▸ Raw data
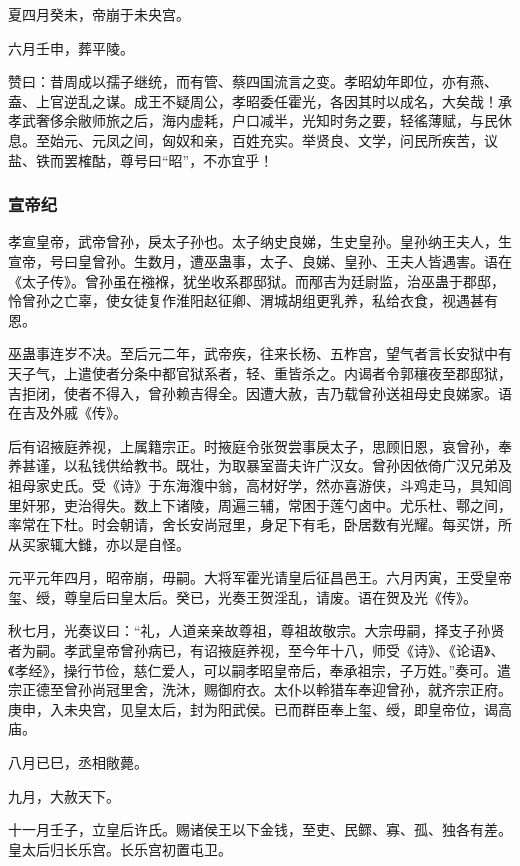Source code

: \documentclass[]{article}
\begin{document}
夏四月癸未，帝崩于未央宫。

六月壬申，葬平陵。

赞曰：昔周成以孺子继统，而有管、蔡四国流言之变。孝昭幼年即位，亦有燕、盍、上官逆乱之谋。成王不疑周公，孝昭委任霍光，各因其时以成名，大矣哉！承孝武奢侈余敝师旅之后，海内虚耗，户口减半，光知时务之要，轻徭薄赋，与民休息。至始元、元凤之间，匈奴和亲，百姓充实。举贤良、文学，问民所疾苦，议盐、铁而罢榷酤，尊号曰``昭''，不亦宜乎！

\hypertarget{header-n731}{%
\subsubsection{宣帝纪}\label{header-n731}}

孝宣皇帝，武帝曾孙，戾太子孙也。太子纳史良娣，生史皇孙。皇孙纳王夫人，生宣帝，号曰皇曾孙。生数月，遭巫蛊事，太子、良娣、皇孙、王夫人皆遇害。语在《太子传》。曾孙虽在襁褓，犹坐收系郡邸狱。而邴吉为廷尉监，治巫蛊于郡邸，怜曾孙之亡辜，使女徒复作淮阳赵征卿、渭城胡组更乳养，私给衣食，视遇甚有恩。

巫蛊事连岁不决。至后元二年，武帝疾，往来长杨、五柞宫，望气者言长安狱中有天子气，上遣使者分条中都官狱系者，轻、重皆杀之。内谒者令郭穰夜至郡邸狱，吉拒闭，使者不得入，曾孙赖吉得全。因遭大赦，吉乃载曾孙送祖母史良娣家。语在吉及外戚《传》。

后有诏掖庭养视，上属籍宗正。时掖庭令张贺尝事戾太子，思顾旧恩，哀曾孙，奉养甚谨，以私钱供给教书。既壮，为取暴室啬夫许广汉女。曾孙因依倚广汉兄弟及祖母家史氏。受《诗》于东海澓中翁，高材好学，然亦喜游侠，斗鸡走马，具知闾里奸邪，吏治得失。数上下诸陵，周遍三辅，常困于莲勺卤中。尤乐杜、鄠之间，率常在下杜。时会朝请，舍长安尚冠里，身足下有毛，卧居数有光耀。每买饼，所从买家辄大雠，亦以是自怪。

元平元年四月，昭帝崩，毋嗣。大将军霍光请皇后征昌邑王。六月丙寅，王受皇帝玺、绶，尊皇后曰皇太后。癸已，光奏王贺淫乱，请废。语在贺及光《传》。

秋七月，光奏议曰：``礼，人道亲亲故尊祖，尊祖故敬宗。大宗毋嗣，择支子孙贤者为嗣。孝武皇帝曾孙病已，有诏掖庭养视，至今年十八，师受《诗》、《论语》、《孝经》，操行节俭，慈仁爱人，可以嗣孝昭皇帝后，奉承祖宗，子万姓。''奏可。遣宗正德至曾孙尚冠里舍，洗沐，赐御府衣。太仆以軨猎车奉迎曾孙，就齐宗正府。庚申，入未央宫，见皇太后，封为阳武侯。已而群臣奉上玺、绶，即皇帝位，谒高庙。

八月已巳，丞相敞薨。

九月，大赦天下。

十一月壬子，立皇后许氏。赐诸侯王以下金钱，至吏、民鳏、寡、孤、独各有差。皇太后归长乐宫。长乐宫初置屯卫。
\end{document}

▸ What the exercise asks
For each line in the entries that contains the string "header", make a copy.

▸ Result
\hypertarget{header-n731}{%
\subsubsection{宣帝纪}\label{header-n731}}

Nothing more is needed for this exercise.